Di fatto, oltretutto, quel dopo non arriva mai. I santi Comandamenti di Dio non sono più
insegnati; il catechismo – si ripete ai candidati in quel sistema di
indottrinamento che sono i corsi diocesani di formazione – deve essere un
gioco; a Messa bambini e ragazzi devono andare solo se ne hanno voglia. Ma quel
teatrino cui è ridotto il santo Sacrificio, al massimo, funziona fino ai dieci
anni; passata quell’età i ragazzini scappano inorriditi o, se vi rimangono
obbligati, provano a rendere più sopportabile la noia con lazzi e facezie che è
bene non sentire e tanto meno ripetere. Ciononostante i buoni catechisti,
grazie alla deformazione mentale indotta dai corsi diocesani, si affannano a
cercare nuovi modi di coinvolgerli,
industriandosi ad arricchire il teatrino di ulteriori trovate che, nelle loro intenzioni,
dovrebbero lasciarli senza fiato. Fortuna che, adesso, c’è anche il disco di
Francesco, ultima pop star del
momento…
Così questa società un tempo cristiana, priva di
guida e di luce, sprofonda inesorabilmente in una barbarie peggiore di quella
antica. Prima dell’avvento di Cristo la civiltà, sia pure afflitta dal male di
gravi errori e abusi, trasmetteva tuttavia alle nuove generazioni quanto il
lume della ragione le consentiva di riconoscere. Ora, a scuola, si insegna a
dividere i rifiuti e ci si profonde sui sistemi di riciclaggio; si direbbe che
non ci fosse di meglio da offrire ai giovani, i quali poi – giustamente – detestano
gli adulti e, nella loro invincibile diffidenza, si rinchiudono nel loro mondo
virtuale, che peraltro è fabbricato da quegli stessi adulti che, pur detestati,
funzionano da distributori di articoli di consumo. In una solitudine invalicabile
e in una realtà retta da una selvaggia legge di sopravvivenza, le speranze del
nostro futuro affogano la propria disperazione in droga, alcool, pornografia, impurità,
sregolatezza e pratiche occulte… Lo sappiamo da decenni, ma che possiamo farci?

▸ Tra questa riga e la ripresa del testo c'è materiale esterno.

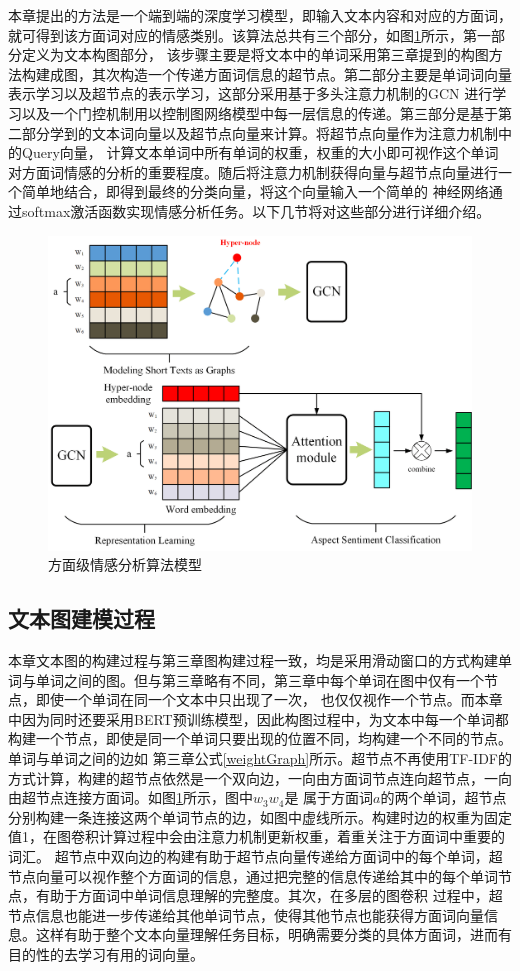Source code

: 本章提出的方法是一个端到端的深度学习模型，即输入文本内容和对应的方面词，就可得到该方面词对应的情感类别。该算法总共有三个部分，如图\ref{asgraphart}所示，第一部分定义为文本构图部分，
该步骤主要是将文本中的单词采用第三章提到的构图方法构建成图，其次构造一个传递方面词信息的超节点。第二部分主要是单词词向量表示学习以及超节点的表示学习，这部分采用基于多头注意力机制的GCN
进行学习以及一个门控机制用以控制图网络模型中每一层信息的传递。第三部分是基于第二部分学到的文本词向量以及超节点向量来计算。将超节点向量作为注意力机制中的Query向量，
计算文本单词中所有单词的权重，权重的大小即可视作这个单词对方面词情感的分析的重要程度。随后将注意力机制获得向量与超节点向量进行一个简单地结合，即得到最终的分类向量，将这个向量输入一个简单的
神经网络通过softmax激活函数实现情感分析任务。以下几节将对这些部分进行详细介绍。
\begin{figure}[htb]
	\setlength{\belowcaptionskip}{0pt}
	\centering
	\includegraphics[width=1\textwidth]{pic/asgraphart.png}
	\caption{方面级情感分析算法模型}
	\label{asgraphart}
\end{figure}

\subsection{文本图建模过程}
本章文本图的构建过程与第三章图构建过程一致，均是采用滑动窗口的方式构建单词与单词之间的图。但与第三章略有不同，第三章中每个单词在图中仅有一个节点，即使一个单词在同一个文本中只出现了一次，
也仅仅视作一个节点。而本章中因为同时还要采用BERT预训练模型，因此构图过程中，为文本中每一个单词都构建一个节点，即使是同一个单词只要出现的位置不同，均构建一个不同的节点。单词与单词之间的边如
第三章公式\ref{weightGraph}所示。超节点不再使用TF-IDF的方式计算，构建的超节点依然是一个双向边，一向由方面词节点连向超节点，一向由超节点连接方面词。如图\ref{asgraphart}所示，图中$w_3$$w_4$是
属于方面词$a$的两个单词，超节点分别构建一条连接这两个单词节点的边，如图中虚线所示。构建时边的权重为固定值1，在图卷积计算过程中会由注意力机制更新权重，着重关注于方面词中重要的词汇。
超节点中双向边的构建有助于超节点向量传递给方面词中的每个单词，超节点向量可以视作整个方面词的信息，通过把完整的信息传递给其中的每个单词节点，有助于方面词中单词信息理解的完整度。其次，在多层的图卷积
过程中，超节点信息也能进一步传递给其他单词节点，使得其他节点也能获得方面词向量信息。这样有助于整个文本向量理解任务目标，明确需要分类的具体方面词，进而有目的性的去学习有用的词向量。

«Non possiamo mica – mi disse una volta un genitore – tenerli sotto una campana
di vetro». Piuttosto che prendere il tempo di parlare con loro, continuate a
regalare cellulari.
Come il vecchio Diogene, anche noi, oggi, cerchiamo
l’uomo. Quello contemporaneo, nella sua torva quanto stolta autoesaltazione,
non sa più chi è; al massimo, pensa di essere un derivato della scimmia. La
parabola della civiltà moderna, dopo aver espulso Dio dalla vita e dal
pensiero, si conclude miseramente con la negazione dell’uomo stesso, in un’orgia
di nichilismo irrazionale. In un contesto simile, il Bambino che è appena
venuto al mondo va immediatamente eliminato: è un tacito rimprovero e una
minaccia inerme. Novelli Erode si accaniscono contro il presepio e quel poco
che resta di pubblico nella tradizione cristiana. Ma quell’esserino innocente e
puro, nuovo inizio della storia umana, ci tende ancora le mani sorridente,
conoscendo fin troppo bene i nostri cuori di pietra. Sarà dura risalire la
china, ma quel Piccolo è Dio – e nulla Gli è impossibile. Colei che L’ha
generato ne è la prova vivente e ce Lo porge ancora con smisurato amore,
perché, nonostante le bestemmie, ci è pur sempre Madre.